Stata Lab 4: Regression Analysis

Robert J. Lemke
Department of Economics and Business
Lake Forest College
Copyright 2012

Residual Analysis

The data for the first part of this lab are in an Excel file: residuals.xls. The data set contains four variables: x, e2, e20, and e50. The variable x can take on values between -15 and 34, with a mean of 10. The variable e2 contains randomly drawn observations from a normal distribution with mean 0 and standard deviation of 2. Likewise, e20 and e50 are randomly drawn observations from a normal distribution with mean 0 and standard deviation of 20 and 50 respectively.

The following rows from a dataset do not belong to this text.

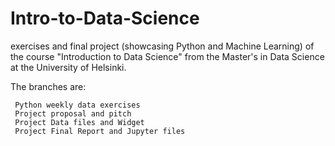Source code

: # Intro-to-Data-Science
exercises and final project (showcasing Python and Machine Learning) of the course "Introduction to Data Science" from the Master's in Data Science at the University of Helsinki.

The branches are:
   
     Python weekly data exercises
     Project proposal and pitch
     Project Data files and Widget
     Project Final Report and Jupyter files
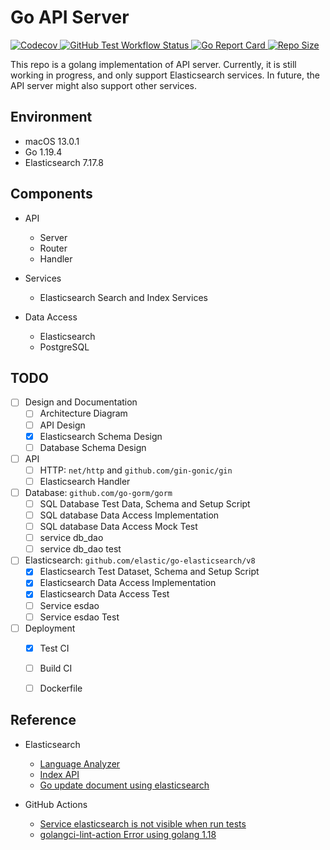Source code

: # Go API Server

<div>
  <a href="https://github.com/tainvecs/garage/tree/main/apisrv" >
    <img src="https://img.shields.io/codecov/c/github/tainvecs/garage?flag=apisrv&token=A508HNNW6R&style=for-the-badge&logo=codecov" alt="Codecov" >
  </a>
  <a href="https://github.com/tainvecs/garage/actions/workflows/apisrv_test.yaml" >
    <img src="https://img.shields.io/github/workflow/status/tainvecs/garage/APISRV%20Unit%20Tests?label=Unit%20Tests&style=for-the-badge&logo=github" alt="GitHub Test Workflow Status">
  <a>
  <a href="https://goreportcard.com/report/github.com/tainvecs/garage/apisrv" >
    <img src="https://goreportcard.com/badge/github.com/tainvecs/garage/apisrv?style=for-the-badge" alt="Go Report Card" >
  </a>
  <a href="https://github.com/tainvecs/garage/tree/main/apisrv">
    <img src="https://img.shields.io/github/repo-size/tainvecs/garage?style=for-the-badge" alt="Repo Size">
  </a>
</div>
<p></p>

This repo is a golang implementation of API server.
Currently, it is still working in progress, and only support Elasticsearch services.
In future, the API server might also support other services.


## Environment
- macOS 13.0.1
- Go 1.19.4
- Elasticsearch 7.17.8


## Components
- API
  - Server
  - Router
  - Handler

- Services
  - Elasticsearch Search and Index Services

- Data Access
  - Elasticsearch
  - PostgreSQL


## TODO
- [ ] Design and Documentation
  - [ ] Architecture Diagram
  - [ ] API Design
  - [x] Elasticsearch Schema Design
  - [ ] Database Schema Design

- [ ] API
  - [ ] HTTP: `net/http` and `github.com/gin-gonic/gin`
  - [ ] Elasticsearch Handler

- [ ] Database: `github.com/go-gorm/gorm`
  - [ ] SQL Database Test Data, Schema and Setup Script
  - [ ] SQL database Data Access Implementation
  - [ ] SQL database Data Access Mock Test
  - [ ] service db_dao
  - [ ] service db_dao test

- [ ] Elasticsearch: `github.com/elastic/go-elasticsearch/v8`
  - [x] Elasticsearch Test Dataset, Schema and Setup Script
  - [x] Elasticsearch Data Access Implementation
  - [x] Elasticsearch Data Access Test
  - [ ] Service esdao
  - [ ] Service esdao Test

- [ ] Deployment
  - [x] Test CI
  - [ ] Build CI
  - [ ] Dockerfile


## Reference
- Elasticsearch
  - [Language Analyzer](https://www.elastic.co/guide/en/elasticsearch/reference/current/analysis-lang-analyzer.html)
  - [Index API](https://www.elastic.co/guide/en/elasticsearch/reference/current/docs-index_.html)
  - [Go update document using elasticsearch](https://stackoverflow.com/questions/71048446/go-update-document-using-elastic-search)

- GitHub Actions
  - [Service elasticsearch is not visible when run tests](https://stackoverflow.com/questions/64204333/service-elasticsearch-is-not-visible-when-run-tests)
  - [golangci-lint-action Error using golang 1.18](https://github.com/golangci/golangci-lint-action/issues/442)
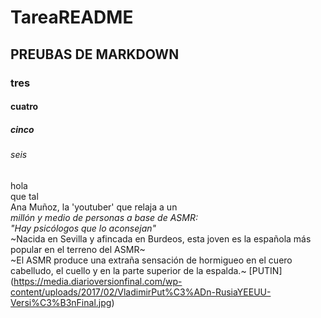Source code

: # TareaREADME
## PREUBAS DE MARKDOWN
### tres
#### cuatro
##### cinco
###### seis
hola  
que tal  
Ana Muñoz, la 'youtuber' que relaja a un  
_millón y medio de personas a base de ASMR:_    
_"Hay psicólogos que lo aconsejan"_  
~Nacida en Sevilla y afincada en Burdeos, esta joven es la española más popular en el terreno del ASMR~  
~El ASMR produce una extraña sensación de hormigueo en el cuero cabelludo, el cuello y en la parte superior de la espalda.~
[PUTIN]
(https://media.diarioversionfinal.com/wp-content/uploads/2017/02/VladimirPut%C3%ADn-RusiaYEEUU-Versi%C3%B3nFinal.jpg)

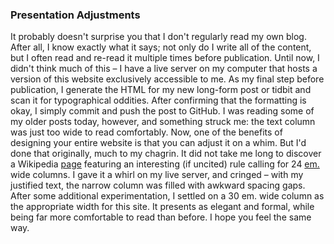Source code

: ### Presentation Adjustments
It probably doesn't surprise you that I don't regularly read my own blog. After all, I know exactly what it says; not only do I write all of the content, but I often read and re-read it multiple times before publication.
Until now, I didn't think much of this – I have a live server on my computer that hosts a version of this website exclusively accessible to me. As my final step before publication, I generate the HTML for my new long-form post or tidbit and scan it for typographical oddities. After confirming that the formatting is okay, I simply commit and push the post to GitHub.
I was reading some of my older posts today, however, and something struck me: the text column was just too wide to read comfortably. Now, one of the benefits of designing your entire website is that you can adjust it on a whim. But I'd done that originally, much to my chagrin.
It did not take me long to discover a Wikipedia [page](https://en.wikipedia.org/wiki/Column_(typography)#:~:text=For%20best%20legibility%2C%20typographic%20manuals%20suggest%20that%20columns%20should%20be%20wide%20enough%20to%20contain%20roughly%2060%20characters%20per%20line.%20One%20formula%20suggests%20multiplying%20the%20point%20size%20of%20the%20font%20by%202%20to%20reach%20how%20wide%20a%20column%20should%20be%20in%20picas%20—%20in%20effect%20a%20column%20width%20of%2024%20ems.) featuring an interesting (if uncited) rule calling for 24 [em.](https://en.wikipedia.org/wiki/Em_(typography)) wide columns. I gave it a whirl on my live server, and cringed – with my justified text, the narrow column was filled with awkward spacing gaps.
After some additional experimentation, I settled on a 30 em. wide column as the appropriate width for this site. It presents as elegant and formal, while being far more comfortable to read than before. I hope you feel the same way.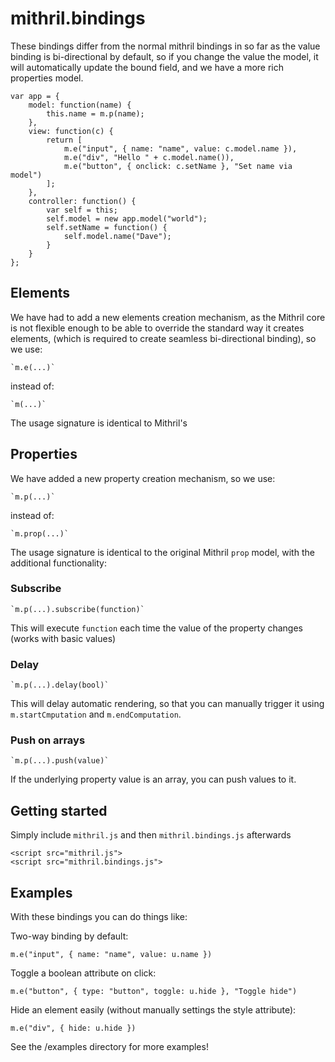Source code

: # mithril.bindings

These bindings differ from the normal mithril bindings in so far as the value binding is bi-directional by default, so if you change the value the model, it will automatically update the bound field, and we have a more rich properties model.

    var app = {
        model: function(name) {
            this.name = m.p(name);
        },
        view: function(c) {
            return [
                m.e("input", { name: "name", value: c.model.name }),
                m.e("div", "Hello " + c.model.name()),
                m.e("button", { onclick: c.setName }, "Set name via model")
            ];
        },
        controller: function() {
            var self = this;
            self.model = new app.model("world");
            self.setName = function() {
                self.model.name("Dave");
            }
        }
    };

## Elements

We have had to add a new elements creation mechanism, as the Mithril core is not flexible enough to be able to override the standard way it creates elements, (which is required to create seamless bi-directional binding), so we use:

    `m.e(...)`

instead of:

    `m(...)`

The usage signature is identical to Mithril's


## Properties

We have added a new property creation mechanism, so we use:

    `m.p(...)`

instead of:

    `m.prop(...)`

The usage signature is identical to the original Mithril `prop` model, with the additional functionality:

### Subscribe

    `m.p(...).subscribe(function)`

This will execute `function` each time the value of the property changes (works with basic values)

### Delay

    `m.p(...).delay(bool)`

This will delay automatic rendering, so that you can manually trigger it using `m.startCmputation` and `m.endComputation`.

### Push on arrays

    `m.p(...).push(value)`

If the underlying property value is an array, you can push values to it.


## Getting started

Simply include `mithril.js` and then `mithril.bindings.js` afterwards

    <script src="mithril.js">
    <script src="mithril.bindings.js">


## Examples

With these bindings you can do things like:

Two-way binding by default:

    m.e("input", { name: "name", value: u.name })

Toggle a boolean attribute on click:

    m.e("button", { type: "button", toggle: u.hide }, "Toggle hide")

Hide an element easily (without manually settings the style attribute):

    m.e("div", { hide: u.hide })

See the /examples directory for more examples!
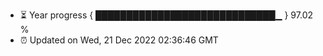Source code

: - ⏳ Year progress { █████████████████████████████▁ } 97.02 %
- ⏰ Updated on Wed, 21 Dec 2022 02:36:46 GMT

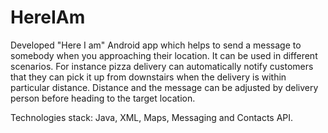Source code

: # HereIAm

Developed "Here I am" Android app which helps to send a message to somebody when you approaching their location. 
It can be used in different scenarios. For instance pizza delivery can automatically notify customers that they can pick it up 
from downstairs when the delivery is within particular distance. Distance and the message can be adjusted by delivery person before 
heading to the target location.

Technologies stack: Java, XML, Maps, Messaging and Contacts API.
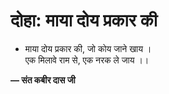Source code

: # दोहा: माया दोय प्रकार की

- माया दोय प्रकार की, जो कोय जाने खाय ।\
  एक मिलावे राम से, एक नरक ले जाय ।।

**— संत कबीर दास जी**
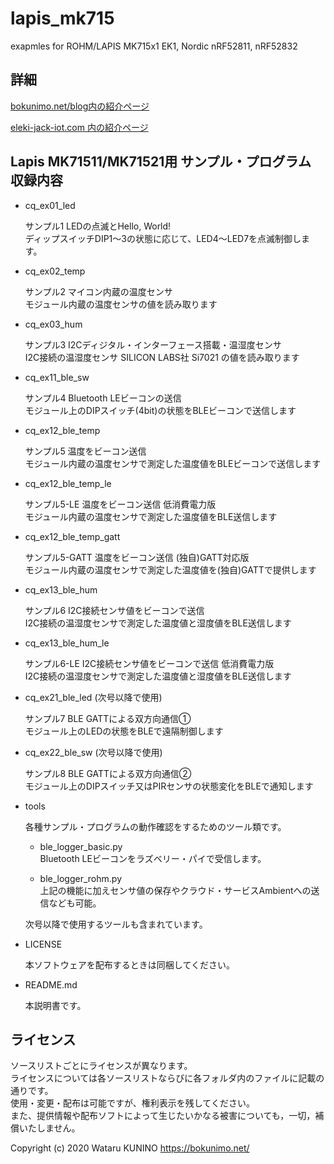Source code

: # lapis_mk715
exapmles for ROHM/LAPIS MK715x1 EK1, Nordic nRF52811, nRF52832

## 詳細

[bokunimo.net/blog内の紹介ページ](https://bokunimo.net/blog/esp/883/#Bluetooth_LE%E3%83%9E%E3%82%A4%E3%82%B3%E3%83%B3%E6%90%AD%E8%BC%89LAPIS_MK715%E9%96%8B%E7%99%BA%E3%83%9C%E3%83%BC%E3%83%89_%E7%94%A8%E9%80%94%E5%88%A5%E3%82%B5%E3%83%B3%E3%83%97%E3%83%AB%E3%83%BB%E3%83%97%E3%83%AD%E3%82%B0%E3%83%A9%E3%83%A06%E6%9C%AC%E3%81%A7%E5%AD%A6%E3%81%B3%E3%81%AA%E3%81%8C%E3%82%89%E8%A9%A6%E3%81%99BLE%E3%83%97%E3%83%AD%E3%82%B0%E3%83%A9%E3%83%9F%E3%83%B3%E3%82%B0)

[eleki-jack-iot.com 内の紹介ページ](https://eleki-jack-iot.com/2020/07/28/bluetooth-le%e3%83%9e%e3%82%a4%e3%82%b3%e3%83%b3%e6%90%ad%e8%bc%89-lapis-mk715%e9%96%8b%e7%99%ba%e3%83%9c%e3%83%bc%e3%83%89-%e7%94%a8%e9%80%94%e5%88%a5%e3%82%b5%e3%83%b3%e3%83%97%e3%83%ab%e3%83%bb/)

## Lapis MK71511/MK71521用 サンプル・プログラム 収録内容

- cq_ex01_led

	サンプル1 LEDの点滅とHello, World!  
	ディップスイッチDIP1～3の状態に応じて、LED4～LED7を点滅制御します。  

- cq_ex02_temp

	サンプル2 マイコン内蔵の温度センサ  
	モジュール内蔵の温度センサの値を読み取ります  

- cq_ex03_hum

	サンプル3 I2Cディジタル・インターフェース搭載・温湿度センサ  
	I2C接続の温湿度センサ SILICON LABS社 Si7021 の値を読み取ります  

- cq_ex11_ble_sw

	サンプル4 Bluetooth LEビーコンの送信  
	モジュール上のDIPスイッチ(4bit)の状態をBLEビーコンで送信します  

- cq_ex12_ble_temp

	サンプル5 温度をビーコン送信  
	モジュール内蔵の温度センサで測定した温度値をBLEビーコンで送信します  

- cq_ex12_ble_temp_le

	サンプル5-LE 温度をビーコン送信 低消費電力版  
	モジュール内蔵の温度センサで測定した温度値をBLE送信します  

- cq_ex12_ble_temp_gatt

	サンプル5-GATT 温度をビーコン送信 (独自)GATT対応版  
	モジュール内蔵の温度センサで測定した温度値を(独自)GATTで提供します  

- cq_ex13_ble_hum

	サンプル6 I2C接続センサ値をビーコンで送信  
	I2C接続の温湿度センサで測定した温度値と湿度値をBLE送信します  

- cq_ex13_ble_hum_le

	サンプル6-LE I2C接続センサ値をビーコンで送信 低消費電力版  
	I2C接続の温湿度センサで測定した温度値と湿度値をBLE送信します  

- cq_ex21_ble_led (次号以降で使用)

	サンプル7 BLE GATTによる双方向通信①  
	モジュール上のLEDの状態をBLEで遠隔制御します  

- cq_ex22_ble_sw (次号以降で使用)

	サンプル8 BLE GATTによる双方向通信②  
	モジュール上のDIPスイッチ又はPIRセンサの状態変化をBLEで通知します  

- tools

	各種サンプル・プログラムの動作確認をするためのツール類です。  
	
	- ble_logger_basic.py  
		Bluetooth LEビーコンをラズベリー・パイで受信します。  
	
	- ble_logger_rohm.py  
		上記の機能に加えセンサ値の保存やクラウド・サービスAmbientへの送信なども可能。  
	
	次号以降で使用するツールも含まれています。  

- LICENSE

	本ソフトウェアを配布するときは同梱してください。  

- README.md

	本説明書です。  

## ライセンス

ソースリストごとにライセンスが異なります。  
ライセンスについては各ソースリストならびに各フォルダ内のファイルに記載の通りです。  
使用・変更・配布は可能ですが、権利表示を残してください。  
また、提供情報や配布ソフトによって生じたいかなる被害についても，一切，補償いたしません。  

Copyright (c) 2020 Wataru KUNINO
https://bokunimo.net/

Copy and paste the data into Stata. Save the dataset as residuals.dta. Summarize the data. Notice the mean, standard deviation, minimum, and maximum for each variable.
Of the three error variables e2, e20, and e50, which has a sample mean closest to its true mean? Why would you expect this?
Answer. All three variable were drawn from a distribution with a mean of zero, but the mean of e2 is closer to zero than is the mean of e20 or e50. This result is expected as e2 has the smallest standard deviation, but it wouldn't have had to turn out this way. In fact, notice that the mean of e2 (with a standard deviation of 2) is extremely close to the mean of e20 (which has a standard deviation of 20).
The true regression model that we will investigate takes the form y = 12 + 8x + e. Generate three dependent variables: y2, y20, and y50 where each conforms to the regression model (i.e., y2 = 12 + 8x + e2, y20 = 12 + 8x + e20, y50 = 12 + 8x + e50).
Summarize the newly created y variables:
Discussion. Notice the mean and standard deviation of each of the y variable is exactly 12 plus 8 * (10) plus the mean of the corresponding error term. This precise relationship must hold as averages and expected values hold across linear expressions.
Regress y2 on x.
Discussion. Notice that the estimated intercept is close to 12 as 12 is in the 95% confidence interval. Likewise, the estimated slope coefficient is close to 8 as 8 is in the 95% confidence interval. The r-squared for the regression is 0.9997, which means that the the x variable explains almost all of the variance in the dependent variable, y2. Looking at the Root MSE, we see that the regression results estimate the standard deviation of the error terms (also called the standard error of the regression) to be 1.9626, which is close to the true standard deviation of e2, which is 2.
Regress y20 on x.
Discussion. Notice that the estimated intercept is close to 12 as 12 is in the 95% confidence interval. Likewise, the estimated slope coefficient is close to 8 as 8 is in the 95% confidence interval. The r-squared for the regression is 0.9690, which means that the the x variable explains over 96% of the variance in the dependent variable, y20. Looking at the Root MSE, we see that the regression results estimate the standard deviation of the error terms (also called the standard error of the regression) to be 20.246, which is close to the true standard deviation of e20, which is 20.
Regress y50 on x.
Discussion. Notice that the estimated intercept is close to 12 as 12 is in the 95% confidence interval. Likewise, the estimated slope coefficient is close to 8 as 8 is in the 95% confidence interval. The r-squared for the regression is 0.8340, which means that the the x variable explains over 83% of the variance in the dependent variable, y50. Looking at the Root MSE, we see that the regression results estimate the standard deviation of the error terms (also called the standard error of the regression) to be 48.948, which is close to the true standard deviation of e50, which is 50.
Why are some of the results different between parts 4 - 6, and why should one expect these differences?
Answer. The point is that the econometrician cannot control the variance of the error terms. The three regression models are absolutely correct as the three error terms were drawn randomly from their respective distributions and the three y variables were constructed to equal 12 + 8x plus the appropriate error term. Regression analysis, therefore, allowed for estimated coefficients to be determined, and fairly precisely at that. Still, the degree of precision depends on the variance of the underlying error terms. This is why model building and estimating coefficients is the goal of regression analysis. The goal is NOT to maximize the r-squared of the regression or to maximize t-stats or minimize p-values.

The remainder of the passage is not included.